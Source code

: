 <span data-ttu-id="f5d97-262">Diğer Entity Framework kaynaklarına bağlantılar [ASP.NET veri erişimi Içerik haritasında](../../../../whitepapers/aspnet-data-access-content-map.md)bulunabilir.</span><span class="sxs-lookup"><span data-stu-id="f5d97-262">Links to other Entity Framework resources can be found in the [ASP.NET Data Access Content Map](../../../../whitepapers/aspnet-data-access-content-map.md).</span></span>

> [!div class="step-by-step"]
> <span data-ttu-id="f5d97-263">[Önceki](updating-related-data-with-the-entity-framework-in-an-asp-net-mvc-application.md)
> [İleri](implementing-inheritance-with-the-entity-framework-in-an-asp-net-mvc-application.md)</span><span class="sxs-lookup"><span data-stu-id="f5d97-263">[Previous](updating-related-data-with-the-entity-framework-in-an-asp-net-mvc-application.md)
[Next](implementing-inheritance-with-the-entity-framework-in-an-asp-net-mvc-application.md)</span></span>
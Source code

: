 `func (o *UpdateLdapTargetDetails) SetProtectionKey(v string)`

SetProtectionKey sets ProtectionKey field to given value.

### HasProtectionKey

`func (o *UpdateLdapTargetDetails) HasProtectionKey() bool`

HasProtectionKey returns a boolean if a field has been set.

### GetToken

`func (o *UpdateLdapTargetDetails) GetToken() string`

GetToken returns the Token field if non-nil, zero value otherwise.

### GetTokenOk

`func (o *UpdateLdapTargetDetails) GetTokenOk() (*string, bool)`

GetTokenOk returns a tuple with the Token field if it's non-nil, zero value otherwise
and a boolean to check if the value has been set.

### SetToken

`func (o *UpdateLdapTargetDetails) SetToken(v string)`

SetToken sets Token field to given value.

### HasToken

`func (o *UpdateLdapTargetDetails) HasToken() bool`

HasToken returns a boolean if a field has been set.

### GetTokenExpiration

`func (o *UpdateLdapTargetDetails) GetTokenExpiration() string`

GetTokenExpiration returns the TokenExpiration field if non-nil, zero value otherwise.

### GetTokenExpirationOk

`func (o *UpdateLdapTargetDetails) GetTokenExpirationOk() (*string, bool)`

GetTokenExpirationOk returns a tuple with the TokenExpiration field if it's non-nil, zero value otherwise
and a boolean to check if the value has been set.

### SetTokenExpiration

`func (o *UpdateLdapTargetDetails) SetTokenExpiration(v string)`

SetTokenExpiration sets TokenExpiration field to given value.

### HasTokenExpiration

▬▬▬▬▬▬▬▬▬▬

Problem to work on:
Your task is to copy each line of the listing that holds the word "updating".

Task answer:
> <span data-ttu-id="f5d97-263">[Önceki](updating-related-data-with-the-entity-framework-in-an-asp-net-mvc-application.md)
> [İleri](implementing-inheritance-with-the-entity-framework-in-an-asp-net-mvc-application.md)</span><span class="sxs-lookup"><span data-stu-id="f5d97-263">[Previous](updating-related-data-with-the-entity-framework-in-an-asp-net-mvc-application.md)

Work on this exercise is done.